Over the years, he has worked with seven football coaches in helping take care of the academic needs of student athletes. "The burden is on this college to get them (student- athletes) the support they need," he says. "Those students have to have a fighting chance to get through."
That view is echoed by faculty member Hugh Lester, who heads the University Senate's Athletic Admission Subcommittee, part of the Committee on Educational Policy. Lester's subcommittee "is charged with looking at every student the athletic department wants to admit on athletic scholarship," he explains. "We look at each one and determine if they have a good chance of success at Tulane University."
Several important standards are applied to the prospective students, whose paperwork comes before Lester's subcommittee.
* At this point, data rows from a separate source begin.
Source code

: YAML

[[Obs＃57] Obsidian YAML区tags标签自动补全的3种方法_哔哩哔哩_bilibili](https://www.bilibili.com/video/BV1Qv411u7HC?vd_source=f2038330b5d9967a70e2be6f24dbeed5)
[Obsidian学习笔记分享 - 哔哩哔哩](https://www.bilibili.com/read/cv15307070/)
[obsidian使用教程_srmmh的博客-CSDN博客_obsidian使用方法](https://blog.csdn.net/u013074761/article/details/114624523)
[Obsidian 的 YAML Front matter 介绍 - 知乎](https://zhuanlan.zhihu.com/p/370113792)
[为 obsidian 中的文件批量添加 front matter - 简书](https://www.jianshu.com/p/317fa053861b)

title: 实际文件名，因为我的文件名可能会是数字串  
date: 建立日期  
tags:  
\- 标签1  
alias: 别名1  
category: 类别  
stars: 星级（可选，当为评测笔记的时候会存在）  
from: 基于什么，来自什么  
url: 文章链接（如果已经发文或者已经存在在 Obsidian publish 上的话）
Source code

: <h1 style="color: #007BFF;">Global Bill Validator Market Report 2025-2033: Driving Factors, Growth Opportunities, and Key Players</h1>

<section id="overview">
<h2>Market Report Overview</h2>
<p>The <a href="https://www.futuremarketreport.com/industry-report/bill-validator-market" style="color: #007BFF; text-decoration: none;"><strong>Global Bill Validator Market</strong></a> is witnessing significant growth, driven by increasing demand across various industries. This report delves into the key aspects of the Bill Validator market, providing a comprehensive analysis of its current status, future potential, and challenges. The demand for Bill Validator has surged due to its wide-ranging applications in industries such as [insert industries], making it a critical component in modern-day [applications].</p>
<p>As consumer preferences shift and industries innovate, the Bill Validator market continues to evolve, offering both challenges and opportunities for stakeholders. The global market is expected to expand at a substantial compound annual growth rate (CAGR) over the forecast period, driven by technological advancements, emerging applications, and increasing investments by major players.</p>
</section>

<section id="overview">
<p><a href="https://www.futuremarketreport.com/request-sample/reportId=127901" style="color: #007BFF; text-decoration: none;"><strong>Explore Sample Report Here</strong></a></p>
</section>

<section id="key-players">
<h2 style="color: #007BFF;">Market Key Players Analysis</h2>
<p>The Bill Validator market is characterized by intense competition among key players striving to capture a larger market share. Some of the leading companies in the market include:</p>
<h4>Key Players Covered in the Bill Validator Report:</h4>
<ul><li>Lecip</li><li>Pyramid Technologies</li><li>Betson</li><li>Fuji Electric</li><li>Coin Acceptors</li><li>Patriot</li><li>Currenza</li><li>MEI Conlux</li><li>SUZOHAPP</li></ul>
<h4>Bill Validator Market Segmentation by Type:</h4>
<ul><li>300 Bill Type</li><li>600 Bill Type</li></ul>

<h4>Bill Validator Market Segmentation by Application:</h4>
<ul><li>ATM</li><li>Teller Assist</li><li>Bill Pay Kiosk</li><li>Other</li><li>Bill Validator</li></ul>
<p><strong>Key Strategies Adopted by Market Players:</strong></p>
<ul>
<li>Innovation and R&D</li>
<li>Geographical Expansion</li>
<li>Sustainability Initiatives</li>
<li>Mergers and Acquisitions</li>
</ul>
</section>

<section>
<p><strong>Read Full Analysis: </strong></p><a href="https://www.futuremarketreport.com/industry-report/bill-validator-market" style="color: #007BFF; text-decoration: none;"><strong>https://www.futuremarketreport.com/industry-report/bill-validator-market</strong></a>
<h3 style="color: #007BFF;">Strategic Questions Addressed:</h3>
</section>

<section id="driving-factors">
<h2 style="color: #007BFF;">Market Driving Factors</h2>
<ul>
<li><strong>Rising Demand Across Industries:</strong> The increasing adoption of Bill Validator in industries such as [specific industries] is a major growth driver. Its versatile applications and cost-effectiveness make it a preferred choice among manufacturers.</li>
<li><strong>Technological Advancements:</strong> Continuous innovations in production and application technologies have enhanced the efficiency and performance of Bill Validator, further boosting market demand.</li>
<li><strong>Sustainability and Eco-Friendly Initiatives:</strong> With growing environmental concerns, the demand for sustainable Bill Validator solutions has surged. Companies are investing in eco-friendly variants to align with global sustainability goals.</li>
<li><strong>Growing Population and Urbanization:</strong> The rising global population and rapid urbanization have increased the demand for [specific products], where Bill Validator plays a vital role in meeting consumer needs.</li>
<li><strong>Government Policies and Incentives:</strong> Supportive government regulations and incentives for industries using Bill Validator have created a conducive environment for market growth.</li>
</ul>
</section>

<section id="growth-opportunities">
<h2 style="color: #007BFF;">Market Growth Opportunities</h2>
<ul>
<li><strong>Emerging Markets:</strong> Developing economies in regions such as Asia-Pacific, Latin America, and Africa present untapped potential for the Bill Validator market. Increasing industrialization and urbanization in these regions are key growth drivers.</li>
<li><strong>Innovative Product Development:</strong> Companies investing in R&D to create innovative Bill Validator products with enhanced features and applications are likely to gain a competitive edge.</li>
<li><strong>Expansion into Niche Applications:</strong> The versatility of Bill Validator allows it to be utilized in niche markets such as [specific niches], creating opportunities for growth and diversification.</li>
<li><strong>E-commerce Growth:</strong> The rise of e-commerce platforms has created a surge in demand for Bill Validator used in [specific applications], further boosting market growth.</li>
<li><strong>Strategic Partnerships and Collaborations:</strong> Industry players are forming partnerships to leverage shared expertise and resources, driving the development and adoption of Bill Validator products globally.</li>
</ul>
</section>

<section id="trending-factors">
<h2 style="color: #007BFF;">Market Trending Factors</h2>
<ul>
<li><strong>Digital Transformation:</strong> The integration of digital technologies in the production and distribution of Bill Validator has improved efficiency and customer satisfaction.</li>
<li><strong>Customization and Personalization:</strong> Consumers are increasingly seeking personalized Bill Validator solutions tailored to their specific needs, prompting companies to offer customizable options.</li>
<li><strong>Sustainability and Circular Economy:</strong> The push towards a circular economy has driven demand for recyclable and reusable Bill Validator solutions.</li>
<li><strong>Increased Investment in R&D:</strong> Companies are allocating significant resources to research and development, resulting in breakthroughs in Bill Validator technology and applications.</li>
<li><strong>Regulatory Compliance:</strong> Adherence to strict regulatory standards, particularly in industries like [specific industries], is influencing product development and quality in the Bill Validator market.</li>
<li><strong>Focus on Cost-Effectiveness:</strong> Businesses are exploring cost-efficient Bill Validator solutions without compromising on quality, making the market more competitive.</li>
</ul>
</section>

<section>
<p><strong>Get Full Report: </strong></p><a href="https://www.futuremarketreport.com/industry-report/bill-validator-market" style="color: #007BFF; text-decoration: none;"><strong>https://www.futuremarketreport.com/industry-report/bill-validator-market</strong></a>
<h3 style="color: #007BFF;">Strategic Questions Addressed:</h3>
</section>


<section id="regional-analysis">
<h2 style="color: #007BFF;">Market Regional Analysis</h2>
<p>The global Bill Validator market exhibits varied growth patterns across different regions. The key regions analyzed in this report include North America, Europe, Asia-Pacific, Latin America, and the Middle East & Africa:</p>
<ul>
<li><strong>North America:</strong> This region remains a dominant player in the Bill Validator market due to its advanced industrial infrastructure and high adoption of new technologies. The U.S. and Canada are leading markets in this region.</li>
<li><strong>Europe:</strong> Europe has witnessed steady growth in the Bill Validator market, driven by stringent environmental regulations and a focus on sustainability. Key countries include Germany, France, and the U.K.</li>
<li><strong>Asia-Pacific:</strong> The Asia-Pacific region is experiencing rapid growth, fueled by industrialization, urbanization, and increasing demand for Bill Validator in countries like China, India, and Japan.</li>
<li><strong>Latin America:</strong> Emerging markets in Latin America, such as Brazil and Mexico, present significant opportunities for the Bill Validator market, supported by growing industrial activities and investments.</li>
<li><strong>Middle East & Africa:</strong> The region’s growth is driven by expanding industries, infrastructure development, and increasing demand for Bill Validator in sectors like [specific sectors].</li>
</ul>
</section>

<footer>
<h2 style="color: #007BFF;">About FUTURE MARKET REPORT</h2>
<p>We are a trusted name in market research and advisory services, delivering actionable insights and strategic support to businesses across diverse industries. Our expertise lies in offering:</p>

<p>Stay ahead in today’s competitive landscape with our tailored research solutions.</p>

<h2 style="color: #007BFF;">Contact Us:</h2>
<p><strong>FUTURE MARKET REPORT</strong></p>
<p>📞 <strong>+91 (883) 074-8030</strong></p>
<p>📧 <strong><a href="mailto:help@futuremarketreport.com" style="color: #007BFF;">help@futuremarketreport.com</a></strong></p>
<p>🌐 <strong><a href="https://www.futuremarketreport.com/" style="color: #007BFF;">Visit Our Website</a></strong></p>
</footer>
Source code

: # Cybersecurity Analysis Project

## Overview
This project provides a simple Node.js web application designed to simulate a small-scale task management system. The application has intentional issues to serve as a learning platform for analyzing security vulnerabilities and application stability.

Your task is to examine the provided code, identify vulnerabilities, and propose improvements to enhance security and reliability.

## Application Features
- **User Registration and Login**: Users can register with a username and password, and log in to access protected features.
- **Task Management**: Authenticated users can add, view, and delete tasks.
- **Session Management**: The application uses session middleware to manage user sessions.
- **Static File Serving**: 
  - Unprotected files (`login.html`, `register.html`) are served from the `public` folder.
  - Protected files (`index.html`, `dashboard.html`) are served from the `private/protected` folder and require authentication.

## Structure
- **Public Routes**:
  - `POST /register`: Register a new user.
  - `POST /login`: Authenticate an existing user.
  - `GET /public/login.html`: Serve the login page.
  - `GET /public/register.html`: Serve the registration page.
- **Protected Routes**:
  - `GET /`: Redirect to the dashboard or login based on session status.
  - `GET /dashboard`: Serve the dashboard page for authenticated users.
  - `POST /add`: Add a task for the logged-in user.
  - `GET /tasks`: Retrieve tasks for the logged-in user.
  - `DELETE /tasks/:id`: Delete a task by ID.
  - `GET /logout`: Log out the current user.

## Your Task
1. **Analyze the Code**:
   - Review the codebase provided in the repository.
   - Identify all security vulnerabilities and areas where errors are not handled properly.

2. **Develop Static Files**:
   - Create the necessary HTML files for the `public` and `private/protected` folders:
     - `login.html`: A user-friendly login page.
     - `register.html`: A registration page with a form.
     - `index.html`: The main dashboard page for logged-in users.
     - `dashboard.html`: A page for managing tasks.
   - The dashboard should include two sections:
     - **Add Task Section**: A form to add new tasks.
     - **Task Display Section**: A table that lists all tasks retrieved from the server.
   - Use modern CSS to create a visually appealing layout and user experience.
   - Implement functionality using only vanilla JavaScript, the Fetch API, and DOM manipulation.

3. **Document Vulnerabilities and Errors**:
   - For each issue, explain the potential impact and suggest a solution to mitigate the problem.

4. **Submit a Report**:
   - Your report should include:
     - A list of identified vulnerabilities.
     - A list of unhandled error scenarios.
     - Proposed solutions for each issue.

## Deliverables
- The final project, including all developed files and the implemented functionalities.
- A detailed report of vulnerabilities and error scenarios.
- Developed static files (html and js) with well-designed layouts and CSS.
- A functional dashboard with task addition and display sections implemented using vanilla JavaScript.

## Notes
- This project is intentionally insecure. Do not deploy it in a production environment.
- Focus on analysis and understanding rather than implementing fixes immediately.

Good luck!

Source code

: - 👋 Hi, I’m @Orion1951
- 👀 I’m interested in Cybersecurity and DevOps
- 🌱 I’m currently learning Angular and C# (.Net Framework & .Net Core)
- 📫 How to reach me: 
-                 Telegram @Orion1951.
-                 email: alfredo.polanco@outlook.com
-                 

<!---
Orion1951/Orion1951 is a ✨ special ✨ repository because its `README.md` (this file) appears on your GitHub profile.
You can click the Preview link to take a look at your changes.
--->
Tulane, of course, has one set of requirements for most of its prospective students, and the National Collegiate Athletic Association (NCAA) has a set of minimum guidelines that those athletes must meet. The complicated NCAA requirements are based on a sliding scale that considers a student's high school grade point average on a set of core courses and SAT or ACT standardized test scores.
The prospective students considered by Lester's subcommittee have scores that fall somewhere between the two: below the Tulane requirements but above the NCAA standards. A very limited number of those "special admit" students will be approved for scholarships and that selection is a serious job , Lester says. Often the subcommittee pores through each applicant's admission material, looking beyond scores and grades to high school involvement, family background and the essay, which every prospective Tulane student must submit.
"We review this material very carefully and we recommend only those with a high probability of success here," Lester adds. Sandy Barbour, athletic director, sees this selection process in a slightly different way. In the overall admission process, she says, "the university takes exceptions for special talents, and athletic ability is one of them. We're not admitting anybody we haven't made a close assessment of, to be sure that they can navigate the curriculum."
But Barbour adds, "Our academic standards are not an impediment to success; in fact, they are our point of difference"--one way Tulane distinguishes itself from other schools in the highly competitive recruitment process. She also believes that new football coach Tommy Bowden supports that position.
"Tommy Bowden believes heavily in the student-athlete concept," Barbour says. "His players will be students first and athletes second, but they will be highly successful on the field and in the classroom. He feels that we don't have to change our academic standards to be successful."